All lines containing the string "Union" must be copied from the entries.

☆ ☆ ☆ ☆ ☆ ☆ ☆

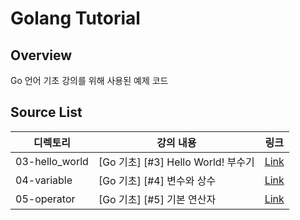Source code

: # Golang Tutorial
## Overview
Go 언어 기초 강의를 위해 사용된 예제 코드
## Source List
| 디렉토리           | 강의 내용                         | 링크                                                    |
|----------------|-------------------------------|-------------------------------------------------------|
| 03-hello_world | [Go 기초] [#3] Hello World! 부수기 | [Link](https://www.starpia.xyz/go/tutorial/chapter-3) |
| 04-variable    | [Go 기초] [#4] 변수와 상수           | [Link](https://www.starpia.xyz/go/tutorial/chapter-4) |
| 05-operator    | [Go 기초] [#5] 기본 연산자           | [Link](https://www.starpia.xyz/go/tutorial/chapter-5) |
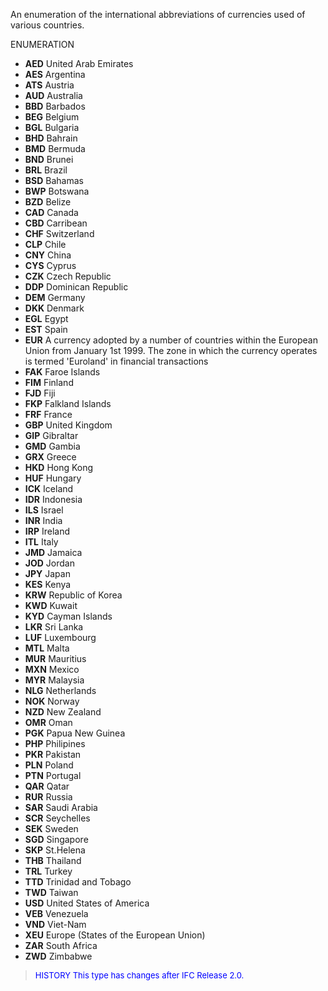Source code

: ﻿An enumeration of the international abbreviations of currencies used of various countries.

ENUMERATION

* **AED** United Arab Emirates
* **AES** Argentina
* **ATS** Austria
* **AUD** Australia
* **BBD** Barbados
* **BEG** Belgium
* **BGL** Bulgaria
* **BHD** Bahrain
* **BMD** Bermuda
* **BND** Brunei
* **BRL** Brazil
* **BSD** Bahamas
* **BWP** Botswana
* **BZD** Belize
* **CAD** Canada
* **CBD** Carribean
* **CHF** Switzerland
* **CLP** Chile
* **CNY** China
* **CYS** Cyprus
* **CZK** Czech Republic
* **DDP** Dominican Republic
* **DEM** Germany
* **DKK** Denmark
* **EGL** Egypt
* **EST** Spain
* **EUR** A currency adopted by a number of countries within the European Union from January 1st 1999. The zone in which the currency operates is termed 'Euroland' in financial transactions
* **FAK** Faroe Islands
* **FIM** Finland
* **FJD** Fiji
* **FKP** Falkland Islands
* **FRF** France
* **GBP** United Kingdom
* **GIP** Gibraltar
* **GMD** Gambia
* **GRX** Greece
* **HKD** Hong Kong
* **HUF** Hungary
* **ICK** Iceland
* **IDR** Indonesia
* **ILS** Israel
* **INR** India
* **IRP** Ireland
* **ITL** Italy
* **JMD** Jamaica
* **JOD** Jordan
* **JPY** Japan
* **KES** Kenya
* **KRW** Republic of Korea
* **KWD** Kuwait
* **KYD** Cayman Islands
* **LKR** Sri Lanka
* **LUF** Luxembourg
* **MTL** Malta
* **MUR** Mauritius
* **MXN** Mexico
* **MYR** Malaysia
* **NLG** Netherlands
* **NOK** Norway
* **NZD** New Zealand
* **OMR** Oman
* **PGK** Papua New Guinea
* **PHP** Philipines
* **PKR** Pakistan
* **PLN** Poland
* **PTN** Portugal
* **QAR** Qatar 
* **RUR** Russia
* **SAR** Saudi Arabia
* **SCR** Seychelles
* **SEK** Sweden
* **SGD** Singapore
* **SKP** St.Helena
* **THB** Thailand
* **TRL** Turkey
* **TTD** Trinidad and Tobago
* **TWD** Taiwan
* **USD** United States of America
* **VEB** Venezuela
* **VND** Viet-Nam
* **XEU** Europe (States of the European Union)
* **ZAR** South Africa
* **ZWD** Zimbabwe

> <font size="-1" color="#0000FF">HISTORY This type has changes after IFC Release 2.0.
</font>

☆ ☆ ☆ ☆ ☆ ☆ ☆

- **Exercise output**:
* **EUR** A currency adopted by a number of countries within the European Union from January 1st 1999. The zone in which the currency operates is termed 'Euroland' in financial transactions
* **XEU** Europe (States of the European Union)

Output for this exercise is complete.